The company said that revenue fell compared to the third quarter last year due to “lower net sales” for the F-35 as well as a deferred award that was recognized in the third quarter of last year, as opposed to the second quarter. Profit fell for a similar reason, the company’s release said, though Chief Financial Officer Jay Malave reiterated today that Lockheed’s F-35 lot 15-17 production deal would have stronger profitability than a previous award for lots 12-14 despite some “short-term limitations on our ability to take profit rate adjustments.”

As Breaking Defense first reported, upgraded F-35s are currently being warehoused until software kinks with the Tech Refresh 3 (TR-3) improvement are worked out, though Lockheed continues to deliver jets in the TR-2 configuration. A total of 80 Joint Strike Fighters have been delivered to date this year, Taiclet said, who reaffirmed the company’s position that upgraded jet deliveries would commence sometime between April and June 2024. 

The TR-3 delay, and subsequent decision to sequester the upgraded jets until the issues are worked out, have prompted the Pentagon to withhold about 10% of a new F-35’s price, which Bloomberg previously reported could see a payment delay of nearly $400 million this year alone.

During the company’s first quarter earnings call earlier this year, Taiclet assured investors that the issue would only affect a “fraction” of F-35s. Prior to Taiclet’s warning, the company expected to deliver between 147 and 153 of the stealth fighters this year. But since that time, the aerospace giant has had to revise down its delivery projections for 2023 twice, trimming it to a current estimate of 97. 

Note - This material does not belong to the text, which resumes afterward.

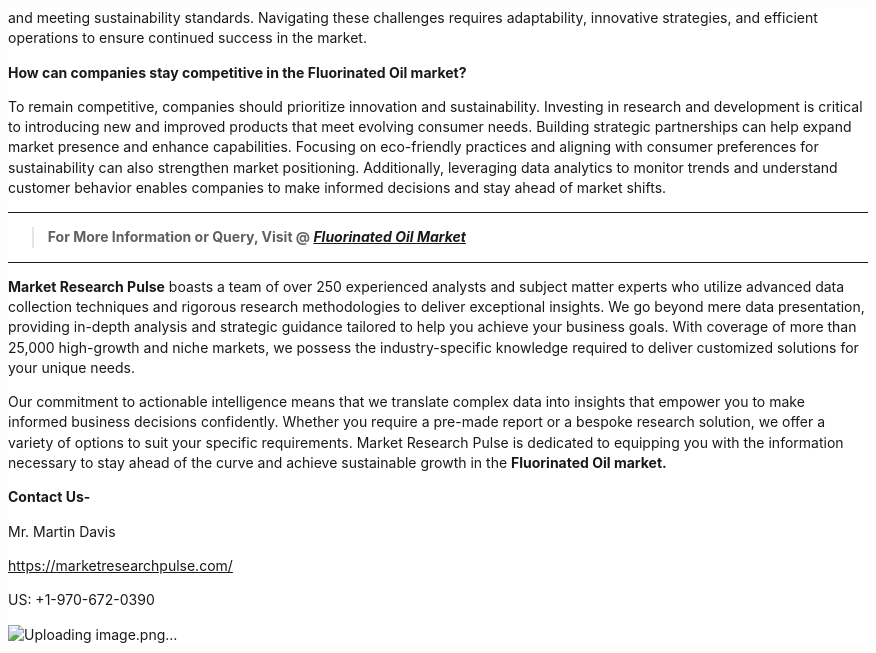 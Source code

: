 and meeting sustainability standards. Navigating these challenges requires adaptability, innovative strategies, and efficient operations to ensure continued success in the market.</p><p><strong>How can companies stay competitive in the Fluorinated Oil market?</strong></p><p>To remain competitive, companies should prioritize innovation and sustainability. Investing in research and development is critical to introducing new and improved products that meet evolving consumer needs. Building strategic partnerships can help expand market presence and enhance capabilities. Focusing on eco-friendly practices and aligning with consumer preferences for sustainability can also strengthen market positioning. Additionally, leveraging data analytics to monitor trends and understand customer behavior enables companies to make informed decisions and stay ahead of market shifts.</p><hr /><blockquote><p><strong>For More Information or Query, Visit @&nbsp;<em><a href="https://marketresearchpulse.com/report/94352/fluorinated-oil-market?utm_source=Linkedin&utm_medium=027">Fluorinated Oil Market</a></em></strong></p></blockquote><hr /><p><strong>Market Research Pulse</strong> boasts a team of over 250 experienced analysts and subject matter experts who utilize advanced data collection techniques and rigorous research methodologies to deliver exceptional insights. We go beyond mere data presentation, providing in-depth analysis and strategic guidance tailored to help you achieve your business goals. With coverage of more than 25,000 high-growth and niche markets, we possess the industry-specific knowledge required to deliver customized solutions for your unique needs.</p><p>Our commitment to actionable intelligence means that we translate complex data into insights that empower you to make informed business decisions confidently. Whether you require a pre-made report or a bespoke research solution, we offer a variety of options to suit your specific requirements. Market Research Pulse is dedicated to equipping you with the information necessary to stay ahead of the curve and achieve sustainable growth in the <strong>Fluorinated Oil market.</strong></p><p><strong>Contact Us-</strong></p><p>Mr. Martin Davis</p><p>https://marketresearchpulse.com/</p><p>US: +1-970-672-0390</p>
![Uploading image.png…]()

Fielding a question from an investor, Malave also estimated that raising production capacity for the F-35 would require a “manageable” investment in the “low hundreds of millions,” though Taiclet cautioned expanding capacity would likely require “significantly more international orders” to spur that change. 

Separately, the company’s Missiles and Fire Control and Rotary and Mission Systems sectors saw revenue and profit increases, whereas the company’s space division reported a revenue gain but profit loss compared to the third quarter of 2022. The fall in profit for the space sector was attributed to “lower equity earnings” from United Launch Alliance, a joint venture with Boeing, “due to lower launch volume,” according to Lockheed. 

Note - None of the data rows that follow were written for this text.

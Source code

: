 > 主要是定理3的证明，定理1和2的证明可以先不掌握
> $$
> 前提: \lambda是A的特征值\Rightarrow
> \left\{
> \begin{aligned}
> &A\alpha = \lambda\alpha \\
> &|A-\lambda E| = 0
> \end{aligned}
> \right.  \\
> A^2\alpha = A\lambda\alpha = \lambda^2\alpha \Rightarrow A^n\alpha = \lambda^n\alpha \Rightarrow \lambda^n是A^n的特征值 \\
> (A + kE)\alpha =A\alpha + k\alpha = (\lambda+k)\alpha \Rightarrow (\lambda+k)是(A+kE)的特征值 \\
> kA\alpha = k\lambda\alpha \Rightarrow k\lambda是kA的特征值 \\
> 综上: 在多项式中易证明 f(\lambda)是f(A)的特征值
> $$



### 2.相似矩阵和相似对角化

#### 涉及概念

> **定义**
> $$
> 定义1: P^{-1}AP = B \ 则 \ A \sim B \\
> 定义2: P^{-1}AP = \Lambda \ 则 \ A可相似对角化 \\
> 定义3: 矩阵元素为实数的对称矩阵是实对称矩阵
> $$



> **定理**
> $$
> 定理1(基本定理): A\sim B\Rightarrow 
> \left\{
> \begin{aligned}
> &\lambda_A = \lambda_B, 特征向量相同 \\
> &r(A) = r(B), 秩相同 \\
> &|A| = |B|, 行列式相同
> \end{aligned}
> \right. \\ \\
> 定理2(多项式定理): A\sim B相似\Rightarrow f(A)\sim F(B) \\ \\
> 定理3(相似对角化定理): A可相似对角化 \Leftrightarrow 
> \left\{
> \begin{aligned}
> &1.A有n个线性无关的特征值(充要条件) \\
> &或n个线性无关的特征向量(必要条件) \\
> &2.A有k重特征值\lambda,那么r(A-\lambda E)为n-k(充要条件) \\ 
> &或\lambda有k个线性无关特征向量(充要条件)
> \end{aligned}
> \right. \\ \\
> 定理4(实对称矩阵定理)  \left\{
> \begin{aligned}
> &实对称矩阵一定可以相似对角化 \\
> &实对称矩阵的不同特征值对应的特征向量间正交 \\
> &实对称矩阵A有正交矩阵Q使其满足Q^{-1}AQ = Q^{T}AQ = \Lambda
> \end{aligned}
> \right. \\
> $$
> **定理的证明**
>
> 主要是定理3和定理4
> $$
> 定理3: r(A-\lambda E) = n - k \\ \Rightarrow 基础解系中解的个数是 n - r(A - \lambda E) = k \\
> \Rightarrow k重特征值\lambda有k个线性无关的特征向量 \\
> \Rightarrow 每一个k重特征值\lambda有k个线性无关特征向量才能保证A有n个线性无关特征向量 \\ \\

During the call, Malave additionally discussed “headwinds” for a classified program for the company’s Missiles and Fire Control division. The program had a cost-plus development contract, but its early production lots were priced “pretty aggressively,” Malave said.

In his investor’s note, Callan said the classified program is likely the AIM-260 Joint Advanced Tactical Missile (JATM), the replacement for RTX’s popular AIM-120 Advanced Medium-Range Air-to-Air Missile (AMRAAM). The production schedule would seem to align with comments from top Air Force officials: though senior leaders previously said JATM was planned to enter production this year, Secretary Frank Kendall took a less firm stance recently when asked when the missile’s production would begin.

“Details on JATM are classified, but I’m hopeful on getting it into production as soon as possible,” Kendall told reporters during the Air and Space Force Association’s Air, Space & Cyber conference in September. A Lockheed spokesperson deferred questions to the Pentagon.